(Data for the task)

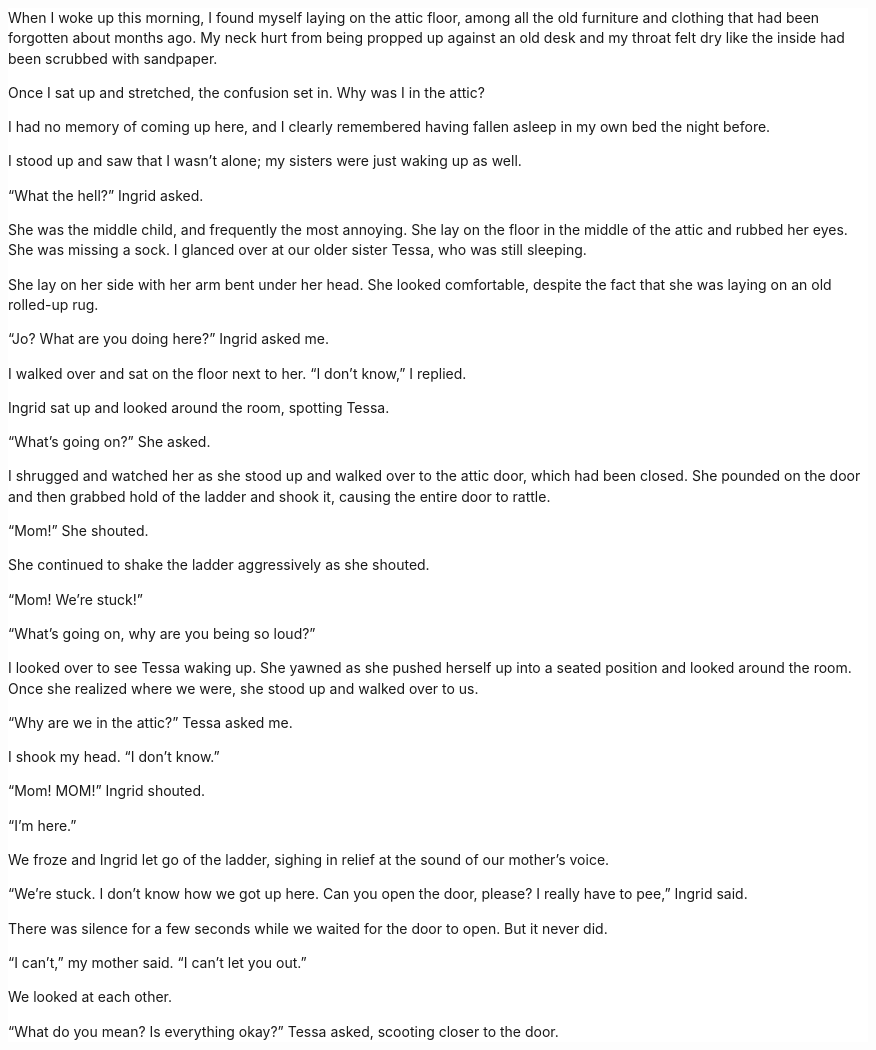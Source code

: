 When I woke up this morning, I found myself laying on the attic floor, among all the old furniture and clothing that had been forgotten about months ago. My neck hurt from being propped up against an old desk and my throat felt dry like the inside had been scrubbed with sandpaper. 

Once I sat up and stretched, the confusion set in. Why was I in the attic? 

I had no memory of coming up here, and I clearly remembered having fallen asleep in my own bed the night before. 

I stood up and saw that I wasn’t alone; my sisters were just waking up as well. 

“What the hell?” Ingrid asked. 

She was the middle child, and frequently the most annoying. She lay on the floor in the middle of the attic and rubbed her eyes. She was missing a sock. I glanced over at our older sister Tessa, who was still sleeping. 

She lay on her side with her arm bent under her head. She looked comfortable, despite the fact that she was laying on an old rolled-up rug. 

“Jo? What are you doing here?” Ingrid asked me. 

I walked over and sat on the floor next to her. “I don’t know,” I replied. 

Ingrid sat up and looked around the room, spotting Tessa. 

“What’s going on?” She asked. 

I shrugged and watched her as she stood up and walked over to the attic door, which had been closed. She pounded on the door and then grabbed hold of the ladder and shook it, causing the entire door to rattle. 

“Mom!” She shouted. 

She continued to shake the ladder aggressively as she shouted. 

“Mom! We’re stuck!”

“What’s going on, why are you being so loud?” 

I looked over to see Tessa waking up. She yawned as she pushed herself up into a seated position and looked around the room. Once she realized where we were, she stood up and walked over to us. 

“Why are we in the attic?” Tessa asked me. 

I shook my head. “I don’t know.”

“Mom! MOM!” Ingrid shouted. 

“I’m here.”

We froze and Ingrid let go of the ladder, sighing in relief at the sound of our mother’s voice. 

“We’re stuck. I don’t know how we got up here. Can you open the door, please? I really have to pee,” Ingrid said. 

There was silence for a few seconds while we waited for the door to open. But it never did. 

“I can’t,” my mother said. “I can’t let you out.”

We looked at each other. 

“What do you mean? Is everything okay?” Tessa asked, scooting closer to the door.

(End Data for the task)

After locating the line holding "I stood up and" above, output exactly that line and every line after it through the line holding "I shook my head.". Include nothing else.

● Task solution
I stood up and saw that I wasn’t alone; my sisters were just waking up as well. 

“What the hell?” Ingrid asked. 

She was the middle child, and frequently the most annoying. She lay on the floor in the middle of the attic and rubbed her eyes. She was missing a sock. I glanced over at our older sister Tessa, who was still sleeping. 

She lay on her side with her arm bent under her head. She looked comfortable, despite the fact that she was laying on an old rolled-up rug. 

“Jo? What are you doing here?” Ingrid asked me. 

I walked over and sat on the floor next to her. “I don’t know,” I replied. 

Ingrid sat up and looked around the room, spotting Tessa. 

“What’s going on?” She asked. 

I shrugged and watched her as she stood up and walked over to the attic door, which had been closed. She pounded on the door and then grabbed hold of the ladder and shook it, causing the entire door to rattle. 

“Mom!” She shouted. 

She continued to shake the ladder aggressively as she shouted. 

“Mom! We’re stuck!”

“What’s going on, why are you being so loud?” 

I looked over to see Tessa waking up. She yawned as she pushed herself up into a seated position and looked around the room. Once she realized where we were, she stood up and walked over to us. 

“Why are we in the attic?” Tessa asked me. 

I shook my head. “I don’t know.”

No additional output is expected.